## GOAL OF THE EXERCISE
Copy out each line below containing "left".

[[ AVAILABLE RECORDS, beginning ]]

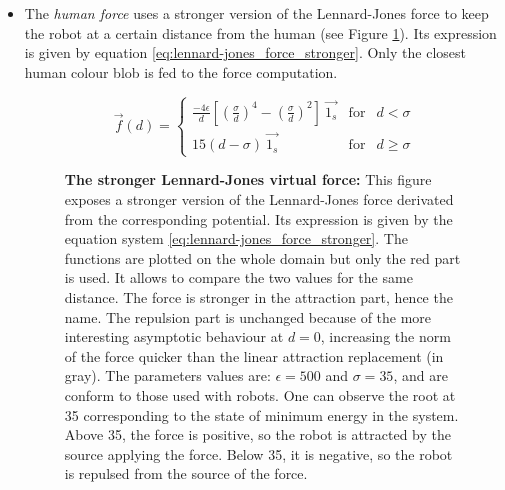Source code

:\documentclass[oneside, a4paper, 12pt]{memoir}
\let\oldCaption\caption
\renewcommand{\caption}[2]{
\oldCaption[#1]{{\small\sffamily\bfseries #1:} #2}
}
\begin{document}
			\begin{itemize}
				\item The \emph{human force} uses a stronger version of the Lennard-Jones force to keep the robot at a certain distance from the human (see Figure \ref{fig:lennard-jones_force_stronger}). Its expression is given by equation \ref{eq:lennard-jones_force_stronger}. Only the closest human colour blob is fed to the force computation.
				
					\begin{equation}
						\vec{f}(d) = \left\{ \begin{array}{rcl}
						\frac{-4\epsilon}{d} \left[ \left(\frac{\sigma}{d}\right)^{4} - \left(\frac{\sigma}{d}\right)^2 \right] ~\vec{1_s} & \mbox{for} & d < \sigma \\
						15(d - \sigma ) ~\vec{1_s} & \mbox{for} & d \geq \sigma
						\end{array}\right.
						\label{eq:lennard-jones_force_stronger}
					\end{equation}
				
					\begin{figure}[!htp]\centering
						
						\caption{The stronger Lennard-Jones virtual force}{This figure exposes a stronger version of the Lennard-Jones force derivated from the corresponding potential. Its expression is given by the equation system \ref{eq:lennard-jones_force_stronger}. The functions are plotted on the whole domain but only the red part is used. It allows to compare the two values for the same distance. The force is stronger in the attraction part, hence the name. The repulsion part is unchanged because of the more interesting asymptotic behaviour at $d=0$, increasing the norm of the force quicker than the linear attraction replacement (in gray). The parameters values are: $\epsilon=500$ and $\sigma=35$, and are conform to those used with robots. One can observe the root at 35 corresponding to the state of minimum energy in the system. Above 35, the force is positive, so the robot is attracted by the source applying the force. Below 35, it is negative, so the robot is repulsed from the source of the force.}
						\label{fig:lennard-jones_force_stronger}
					\end{figure}
				

\end{itemize}
\end{document}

[[ AVAILABLE RECORDS, end ]]

## RESPONSE BELOW
						\vec{f}(d) = \left\{ \begin{array}{rcl}
						\frac{-4\epsilon}{d} \left[ \left(\frac{\sigma}{d}\right)^{4} - \left(\frac{\sigma}{d}\right)^2 \right] ~\vec{1_s} & \mbox{for} & d < \sigma \\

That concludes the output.